Dataset entries
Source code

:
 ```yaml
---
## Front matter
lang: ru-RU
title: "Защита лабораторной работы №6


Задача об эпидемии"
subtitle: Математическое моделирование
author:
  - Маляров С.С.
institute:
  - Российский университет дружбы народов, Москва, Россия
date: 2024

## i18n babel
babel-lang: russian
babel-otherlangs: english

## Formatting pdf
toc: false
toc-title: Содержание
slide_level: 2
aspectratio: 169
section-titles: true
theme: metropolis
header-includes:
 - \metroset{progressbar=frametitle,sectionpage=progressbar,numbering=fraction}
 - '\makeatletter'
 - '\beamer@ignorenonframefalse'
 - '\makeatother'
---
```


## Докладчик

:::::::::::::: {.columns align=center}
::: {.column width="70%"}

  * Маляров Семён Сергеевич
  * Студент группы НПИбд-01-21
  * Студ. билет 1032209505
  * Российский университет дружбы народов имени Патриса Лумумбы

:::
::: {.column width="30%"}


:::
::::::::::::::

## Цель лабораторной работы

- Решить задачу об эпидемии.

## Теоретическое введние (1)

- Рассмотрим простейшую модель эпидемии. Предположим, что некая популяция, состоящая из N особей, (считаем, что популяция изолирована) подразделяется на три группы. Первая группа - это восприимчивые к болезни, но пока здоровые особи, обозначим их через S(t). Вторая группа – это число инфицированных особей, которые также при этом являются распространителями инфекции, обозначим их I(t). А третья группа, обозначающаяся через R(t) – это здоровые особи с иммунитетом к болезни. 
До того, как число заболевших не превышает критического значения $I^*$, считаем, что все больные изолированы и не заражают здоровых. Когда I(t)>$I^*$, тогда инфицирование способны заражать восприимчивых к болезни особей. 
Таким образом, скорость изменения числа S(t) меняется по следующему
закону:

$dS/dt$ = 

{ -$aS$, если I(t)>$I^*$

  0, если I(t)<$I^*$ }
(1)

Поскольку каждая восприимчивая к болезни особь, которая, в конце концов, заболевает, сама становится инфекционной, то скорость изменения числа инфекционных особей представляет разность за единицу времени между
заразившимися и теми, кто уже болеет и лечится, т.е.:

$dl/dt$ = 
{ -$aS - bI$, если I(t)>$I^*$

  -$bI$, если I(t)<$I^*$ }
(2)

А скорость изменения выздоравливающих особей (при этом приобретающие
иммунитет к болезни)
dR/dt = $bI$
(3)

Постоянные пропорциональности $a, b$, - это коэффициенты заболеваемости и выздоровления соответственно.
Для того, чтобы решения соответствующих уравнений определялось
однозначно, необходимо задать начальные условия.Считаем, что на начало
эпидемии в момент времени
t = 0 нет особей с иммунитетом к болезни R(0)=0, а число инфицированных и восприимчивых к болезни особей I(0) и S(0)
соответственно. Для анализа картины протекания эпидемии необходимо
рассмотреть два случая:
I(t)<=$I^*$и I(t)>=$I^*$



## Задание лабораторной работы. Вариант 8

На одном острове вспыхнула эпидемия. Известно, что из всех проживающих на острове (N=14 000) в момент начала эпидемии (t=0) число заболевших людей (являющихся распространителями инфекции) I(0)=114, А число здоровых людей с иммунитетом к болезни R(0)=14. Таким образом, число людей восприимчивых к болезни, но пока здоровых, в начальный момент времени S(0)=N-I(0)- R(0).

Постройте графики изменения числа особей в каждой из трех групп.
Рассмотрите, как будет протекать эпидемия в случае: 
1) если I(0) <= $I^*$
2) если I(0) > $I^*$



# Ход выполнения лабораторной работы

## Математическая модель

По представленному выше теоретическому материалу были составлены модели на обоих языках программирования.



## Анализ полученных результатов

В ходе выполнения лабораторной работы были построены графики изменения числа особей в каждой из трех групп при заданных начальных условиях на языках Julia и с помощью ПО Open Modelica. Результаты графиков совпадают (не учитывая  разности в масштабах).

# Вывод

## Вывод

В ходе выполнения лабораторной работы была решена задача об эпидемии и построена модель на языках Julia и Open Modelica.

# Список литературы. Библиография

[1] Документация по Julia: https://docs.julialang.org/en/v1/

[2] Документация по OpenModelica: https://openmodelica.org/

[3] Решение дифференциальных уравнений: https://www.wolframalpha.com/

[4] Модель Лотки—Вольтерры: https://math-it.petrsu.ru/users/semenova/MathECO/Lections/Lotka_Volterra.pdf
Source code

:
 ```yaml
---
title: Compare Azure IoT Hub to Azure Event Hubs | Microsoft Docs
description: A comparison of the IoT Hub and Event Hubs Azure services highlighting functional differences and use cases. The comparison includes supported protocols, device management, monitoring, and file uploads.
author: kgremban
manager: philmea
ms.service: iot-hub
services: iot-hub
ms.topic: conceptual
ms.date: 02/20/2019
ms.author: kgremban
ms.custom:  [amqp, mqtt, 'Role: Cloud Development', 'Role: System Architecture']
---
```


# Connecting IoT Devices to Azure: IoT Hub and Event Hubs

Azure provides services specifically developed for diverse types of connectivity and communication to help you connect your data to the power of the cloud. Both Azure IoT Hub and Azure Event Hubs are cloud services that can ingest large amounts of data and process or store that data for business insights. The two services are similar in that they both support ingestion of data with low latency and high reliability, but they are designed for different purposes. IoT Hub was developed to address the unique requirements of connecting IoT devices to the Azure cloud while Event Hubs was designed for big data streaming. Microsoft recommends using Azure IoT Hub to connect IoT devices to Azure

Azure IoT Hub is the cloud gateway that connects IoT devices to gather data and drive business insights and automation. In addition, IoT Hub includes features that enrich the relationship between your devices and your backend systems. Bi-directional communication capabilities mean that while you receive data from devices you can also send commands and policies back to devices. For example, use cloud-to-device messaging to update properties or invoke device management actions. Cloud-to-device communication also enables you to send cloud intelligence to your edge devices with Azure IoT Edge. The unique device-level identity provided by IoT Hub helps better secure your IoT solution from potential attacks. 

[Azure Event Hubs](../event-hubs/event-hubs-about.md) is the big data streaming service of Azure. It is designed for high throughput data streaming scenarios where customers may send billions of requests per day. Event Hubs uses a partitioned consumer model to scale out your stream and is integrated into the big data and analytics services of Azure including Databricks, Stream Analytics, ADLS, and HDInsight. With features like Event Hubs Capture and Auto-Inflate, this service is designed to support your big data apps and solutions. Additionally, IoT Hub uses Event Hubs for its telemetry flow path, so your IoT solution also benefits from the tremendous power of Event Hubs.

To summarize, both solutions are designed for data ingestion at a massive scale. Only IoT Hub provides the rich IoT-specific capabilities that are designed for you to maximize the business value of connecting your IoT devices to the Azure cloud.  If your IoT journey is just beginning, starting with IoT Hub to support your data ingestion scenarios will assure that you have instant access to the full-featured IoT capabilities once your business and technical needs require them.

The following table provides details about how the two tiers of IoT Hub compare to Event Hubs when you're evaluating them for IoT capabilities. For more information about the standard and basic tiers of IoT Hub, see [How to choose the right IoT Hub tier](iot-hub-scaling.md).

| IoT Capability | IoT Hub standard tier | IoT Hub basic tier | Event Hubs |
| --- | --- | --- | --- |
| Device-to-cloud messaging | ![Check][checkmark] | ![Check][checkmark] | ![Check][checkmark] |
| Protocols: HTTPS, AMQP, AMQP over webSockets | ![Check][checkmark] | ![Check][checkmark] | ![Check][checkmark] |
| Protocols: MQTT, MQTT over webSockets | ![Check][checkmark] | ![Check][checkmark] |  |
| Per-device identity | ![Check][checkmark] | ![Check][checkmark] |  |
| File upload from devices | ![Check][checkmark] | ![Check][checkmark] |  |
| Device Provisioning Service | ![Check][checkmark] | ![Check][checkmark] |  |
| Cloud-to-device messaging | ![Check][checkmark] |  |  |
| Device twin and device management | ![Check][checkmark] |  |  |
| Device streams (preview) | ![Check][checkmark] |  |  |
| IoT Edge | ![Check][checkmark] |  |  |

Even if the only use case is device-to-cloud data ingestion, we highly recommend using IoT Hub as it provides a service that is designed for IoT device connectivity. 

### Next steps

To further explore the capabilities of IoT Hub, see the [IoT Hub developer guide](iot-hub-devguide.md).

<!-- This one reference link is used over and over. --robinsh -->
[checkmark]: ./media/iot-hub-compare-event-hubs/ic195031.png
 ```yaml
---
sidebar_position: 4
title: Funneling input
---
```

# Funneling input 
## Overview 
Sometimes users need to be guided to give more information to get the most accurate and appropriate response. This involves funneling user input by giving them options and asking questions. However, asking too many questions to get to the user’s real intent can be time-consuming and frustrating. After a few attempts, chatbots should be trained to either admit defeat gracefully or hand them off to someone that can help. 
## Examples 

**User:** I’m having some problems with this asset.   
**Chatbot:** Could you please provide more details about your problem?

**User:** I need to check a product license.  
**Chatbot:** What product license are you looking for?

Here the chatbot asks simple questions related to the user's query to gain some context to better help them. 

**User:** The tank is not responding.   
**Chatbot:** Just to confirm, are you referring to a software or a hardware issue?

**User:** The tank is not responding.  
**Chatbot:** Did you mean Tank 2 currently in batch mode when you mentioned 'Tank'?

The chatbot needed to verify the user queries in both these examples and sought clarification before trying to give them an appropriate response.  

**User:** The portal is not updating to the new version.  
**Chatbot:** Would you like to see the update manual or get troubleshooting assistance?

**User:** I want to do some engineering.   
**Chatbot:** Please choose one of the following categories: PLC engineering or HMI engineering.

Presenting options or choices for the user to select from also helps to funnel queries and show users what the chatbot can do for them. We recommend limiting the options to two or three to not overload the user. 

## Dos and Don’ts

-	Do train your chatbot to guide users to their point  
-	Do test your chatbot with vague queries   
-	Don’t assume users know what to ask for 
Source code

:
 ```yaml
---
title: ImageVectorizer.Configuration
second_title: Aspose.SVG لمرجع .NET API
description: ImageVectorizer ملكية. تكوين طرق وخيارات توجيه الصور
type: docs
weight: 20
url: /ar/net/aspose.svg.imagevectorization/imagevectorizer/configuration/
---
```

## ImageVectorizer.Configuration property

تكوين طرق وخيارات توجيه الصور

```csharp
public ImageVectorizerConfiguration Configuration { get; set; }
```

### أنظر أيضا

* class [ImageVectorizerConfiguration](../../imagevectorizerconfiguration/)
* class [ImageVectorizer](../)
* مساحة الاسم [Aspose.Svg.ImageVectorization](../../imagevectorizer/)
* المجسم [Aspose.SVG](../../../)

[WHAT TO WORK ON]: Repeat each line of the data above, exactly as it appears, from the first through the line that contains "- Решить задачу об эпидемии.".

[REPLY TO THE TASK]:
Source code

:
 ```yaml
---
## Front matter
lang: ru-RU
title: "Защита лабораторной работы №6


Задача об эпидемии"
subtitle: Математическое моделирование
author:
  - Маляров С.С.
institute:
  - Российский университет дружбы народов, Москва, Россия
date: 2024

## i18n babel
babel-lang: russian
babel-otherlangs: english

## Formatting pdf
toc: false
toc-title: Содержание
slide_level: 2
aspectratio: 169
section-titles: true
theme: metropolis
header-includes:
 - \metroset{progressbar=frametitle,sectionpage=progressbar,numbering=fraction}
 - '\makeatletter'
 - '\beamer@ignorenonframefalse'
 - '\makeatother'
---
```


## Докладчик

:::::::::::::: {.columns align=center}
::: {.column width="70%"}

  * Маляров Семён Сергеевич
  * Студент группы НПИбд-01-21
  * Студ. билет 1032209505
  * Российский университет дружбы народов имени Патриса Лумумбы

:::
::: {.column width="30%"}


:::
::::::::::::::

## Цель лабораторной работы

- Решить задачу об эпидемии.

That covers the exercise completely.